The most common way to express efficiency of cooling is the "Coefficient of Performance". If COP were 100%, then every unit of energy expended (like a watt) would result in the same amount of heat removal. A true 100% cannot be achieved in the physical world in which we live... still, the closer the better.
- Compressor/refrigerant based systems have demonstrated COPs as high as 60%. A more typical real world value of an economically viable implementation is 45%.
- Peltier (solid state) have demonstrated 5%. A more typical real world deployed number is 2%.
So, yeah, there is a reason. I don't know the exact capacity of a Tesla A/C; many sedan sized vehicles are in the 24000 to 36000 BTU per hour area, max capacity. Of course, they don't run all the time; the peak is used to quickly cool a hot car and after that, they cycle, and they cycle a lot. Let's assume (pulling this out of thin air) they run 20% of the time. Assuming the same for a Tesla:
- 7 to 10kW * .2 (for cycling) / .45 (for efficiency) means a compressor based A/C will take about 3 to 4 kW from the pack spread over one hour, which makes it very easy to say 3 to 4 kWh. That's about 4 to 5 % of the total pack (i.e. reduction in range, per hour).
- If Tesla invested in a very efficient compressor based system, like 55% efficient, that could be as low as 2 or 3% of the pack.
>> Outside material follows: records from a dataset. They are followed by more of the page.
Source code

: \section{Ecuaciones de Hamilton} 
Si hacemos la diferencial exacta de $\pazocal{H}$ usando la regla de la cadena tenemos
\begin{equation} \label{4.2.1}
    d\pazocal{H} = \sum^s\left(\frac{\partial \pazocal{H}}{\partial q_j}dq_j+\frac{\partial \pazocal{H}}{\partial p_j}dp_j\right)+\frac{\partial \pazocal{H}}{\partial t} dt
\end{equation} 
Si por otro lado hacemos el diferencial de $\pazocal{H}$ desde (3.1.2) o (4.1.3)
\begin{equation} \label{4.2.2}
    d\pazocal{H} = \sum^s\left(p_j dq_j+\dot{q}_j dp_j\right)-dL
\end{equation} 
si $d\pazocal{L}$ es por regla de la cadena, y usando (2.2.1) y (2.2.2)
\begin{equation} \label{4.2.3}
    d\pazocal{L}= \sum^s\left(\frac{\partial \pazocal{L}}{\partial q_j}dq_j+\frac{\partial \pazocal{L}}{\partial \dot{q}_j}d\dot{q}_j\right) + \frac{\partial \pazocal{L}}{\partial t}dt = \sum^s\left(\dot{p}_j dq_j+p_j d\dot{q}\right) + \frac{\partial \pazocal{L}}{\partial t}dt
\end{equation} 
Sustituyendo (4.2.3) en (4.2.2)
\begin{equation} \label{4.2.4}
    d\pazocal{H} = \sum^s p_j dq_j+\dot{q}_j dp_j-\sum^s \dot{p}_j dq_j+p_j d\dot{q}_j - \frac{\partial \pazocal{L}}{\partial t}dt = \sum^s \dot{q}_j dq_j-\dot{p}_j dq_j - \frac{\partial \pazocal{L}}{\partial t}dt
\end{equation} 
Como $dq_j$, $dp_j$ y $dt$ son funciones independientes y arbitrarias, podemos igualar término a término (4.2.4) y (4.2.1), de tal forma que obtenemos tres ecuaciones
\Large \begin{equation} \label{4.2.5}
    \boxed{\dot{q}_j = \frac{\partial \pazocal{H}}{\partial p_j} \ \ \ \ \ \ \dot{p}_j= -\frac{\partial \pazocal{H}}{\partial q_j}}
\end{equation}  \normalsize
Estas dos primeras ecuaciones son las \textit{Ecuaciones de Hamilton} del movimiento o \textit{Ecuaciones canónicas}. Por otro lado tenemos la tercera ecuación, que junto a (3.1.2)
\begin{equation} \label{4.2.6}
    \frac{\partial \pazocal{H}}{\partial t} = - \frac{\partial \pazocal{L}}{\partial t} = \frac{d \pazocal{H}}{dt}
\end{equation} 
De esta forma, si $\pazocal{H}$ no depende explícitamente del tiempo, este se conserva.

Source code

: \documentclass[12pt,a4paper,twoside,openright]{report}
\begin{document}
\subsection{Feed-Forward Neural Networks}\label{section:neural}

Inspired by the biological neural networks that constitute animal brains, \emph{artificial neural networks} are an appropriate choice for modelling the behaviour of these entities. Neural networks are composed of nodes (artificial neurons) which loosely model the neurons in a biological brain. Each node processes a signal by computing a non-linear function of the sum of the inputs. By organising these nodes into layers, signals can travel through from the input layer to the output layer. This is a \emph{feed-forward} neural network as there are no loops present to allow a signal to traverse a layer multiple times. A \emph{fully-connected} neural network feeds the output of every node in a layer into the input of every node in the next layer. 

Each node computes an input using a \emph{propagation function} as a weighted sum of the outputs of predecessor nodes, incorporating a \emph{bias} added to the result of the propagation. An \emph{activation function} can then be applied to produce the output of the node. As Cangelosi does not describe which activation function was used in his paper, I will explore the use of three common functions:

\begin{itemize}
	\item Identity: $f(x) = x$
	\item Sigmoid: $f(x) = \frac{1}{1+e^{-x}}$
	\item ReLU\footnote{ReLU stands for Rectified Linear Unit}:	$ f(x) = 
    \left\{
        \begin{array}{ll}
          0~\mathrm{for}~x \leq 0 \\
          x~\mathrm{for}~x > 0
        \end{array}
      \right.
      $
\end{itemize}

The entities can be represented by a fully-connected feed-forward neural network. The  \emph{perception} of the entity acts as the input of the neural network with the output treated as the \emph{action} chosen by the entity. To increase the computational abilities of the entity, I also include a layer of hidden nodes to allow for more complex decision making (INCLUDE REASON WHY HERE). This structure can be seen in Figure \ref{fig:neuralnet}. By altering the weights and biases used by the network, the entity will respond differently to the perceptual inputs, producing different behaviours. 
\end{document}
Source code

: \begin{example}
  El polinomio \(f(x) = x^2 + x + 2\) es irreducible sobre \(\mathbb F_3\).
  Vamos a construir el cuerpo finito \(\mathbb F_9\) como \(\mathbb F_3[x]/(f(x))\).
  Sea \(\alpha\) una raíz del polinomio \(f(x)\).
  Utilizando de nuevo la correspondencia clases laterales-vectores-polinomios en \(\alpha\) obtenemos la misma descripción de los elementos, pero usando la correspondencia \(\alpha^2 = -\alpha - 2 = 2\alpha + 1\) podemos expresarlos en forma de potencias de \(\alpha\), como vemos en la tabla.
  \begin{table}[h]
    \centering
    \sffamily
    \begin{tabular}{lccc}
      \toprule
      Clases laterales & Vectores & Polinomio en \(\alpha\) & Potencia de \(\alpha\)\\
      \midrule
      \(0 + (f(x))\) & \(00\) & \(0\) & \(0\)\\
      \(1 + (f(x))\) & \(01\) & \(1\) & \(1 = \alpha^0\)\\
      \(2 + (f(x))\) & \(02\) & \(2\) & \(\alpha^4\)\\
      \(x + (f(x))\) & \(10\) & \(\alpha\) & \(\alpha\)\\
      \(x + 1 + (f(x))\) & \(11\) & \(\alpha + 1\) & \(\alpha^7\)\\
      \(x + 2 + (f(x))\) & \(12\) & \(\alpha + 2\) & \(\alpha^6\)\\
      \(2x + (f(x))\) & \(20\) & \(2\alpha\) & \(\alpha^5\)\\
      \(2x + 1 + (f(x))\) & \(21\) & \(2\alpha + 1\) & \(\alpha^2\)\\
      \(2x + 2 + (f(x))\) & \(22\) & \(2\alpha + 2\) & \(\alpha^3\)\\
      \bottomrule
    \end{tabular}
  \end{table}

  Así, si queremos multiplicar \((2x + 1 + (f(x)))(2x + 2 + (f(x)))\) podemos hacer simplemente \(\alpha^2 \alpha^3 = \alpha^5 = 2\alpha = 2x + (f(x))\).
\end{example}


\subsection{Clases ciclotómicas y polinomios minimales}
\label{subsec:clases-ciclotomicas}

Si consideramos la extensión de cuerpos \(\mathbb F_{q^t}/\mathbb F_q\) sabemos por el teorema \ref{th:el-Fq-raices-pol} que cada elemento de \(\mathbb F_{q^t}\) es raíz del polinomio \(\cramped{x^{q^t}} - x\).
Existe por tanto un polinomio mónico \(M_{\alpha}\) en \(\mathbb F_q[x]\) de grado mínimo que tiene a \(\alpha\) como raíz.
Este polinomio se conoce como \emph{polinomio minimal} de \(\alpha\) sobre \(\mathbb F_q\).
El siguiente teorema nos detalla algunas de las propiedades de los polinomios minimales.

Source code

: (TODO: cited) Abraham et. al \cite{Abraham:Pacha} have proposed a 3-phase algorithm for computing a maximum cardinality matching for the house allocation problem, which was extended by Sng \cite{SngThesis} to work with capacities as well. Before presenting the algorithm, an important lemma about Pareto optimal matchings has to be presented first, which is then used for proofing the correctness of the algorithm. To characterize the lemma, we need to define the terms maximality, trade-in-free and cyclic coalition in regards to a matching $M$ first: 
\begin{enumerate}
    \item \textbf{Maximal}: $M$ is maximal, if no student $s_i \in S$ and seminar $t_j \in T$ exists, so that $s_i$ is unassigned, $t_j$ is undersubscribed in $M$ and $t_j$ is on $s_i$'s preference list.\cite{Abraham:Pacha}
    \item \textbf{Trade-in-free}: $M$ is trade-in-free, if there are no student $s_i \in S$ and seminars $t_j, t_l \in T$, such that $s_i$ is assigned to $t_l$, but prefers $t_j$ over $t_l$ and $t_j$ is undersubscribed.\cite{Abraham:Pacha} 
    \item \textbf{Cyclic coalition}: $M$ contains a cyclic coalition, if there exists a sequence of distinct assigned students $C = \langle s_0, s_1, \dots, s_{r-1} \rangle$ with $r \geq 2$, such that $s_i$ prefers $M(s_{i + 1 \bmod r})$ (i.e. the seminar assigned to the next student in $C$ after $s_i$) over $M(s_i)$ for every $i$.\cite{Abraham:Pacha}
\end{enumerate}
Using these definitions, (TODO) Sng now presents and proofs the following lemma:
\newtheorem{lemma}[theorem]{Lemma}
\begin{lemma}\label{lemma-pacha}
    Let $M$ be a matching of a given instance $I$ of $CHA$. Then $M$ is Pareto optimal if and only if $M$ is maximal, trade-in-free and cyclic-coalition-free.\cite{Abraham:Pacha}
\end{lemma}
- 7 to 10kW * .2 (for cycling) / .02 (for efficiency) means a solid state based A/C will take about 70 to 100 kW from the pack spread over one hour. That's the entire pack.
Those numbers are based on a lot of assumptions and averages. Reality in a Tesla may be different... but the relative efficiency will be somewhere in that ballpark, namely "a few percent" vs. "pretty much everything".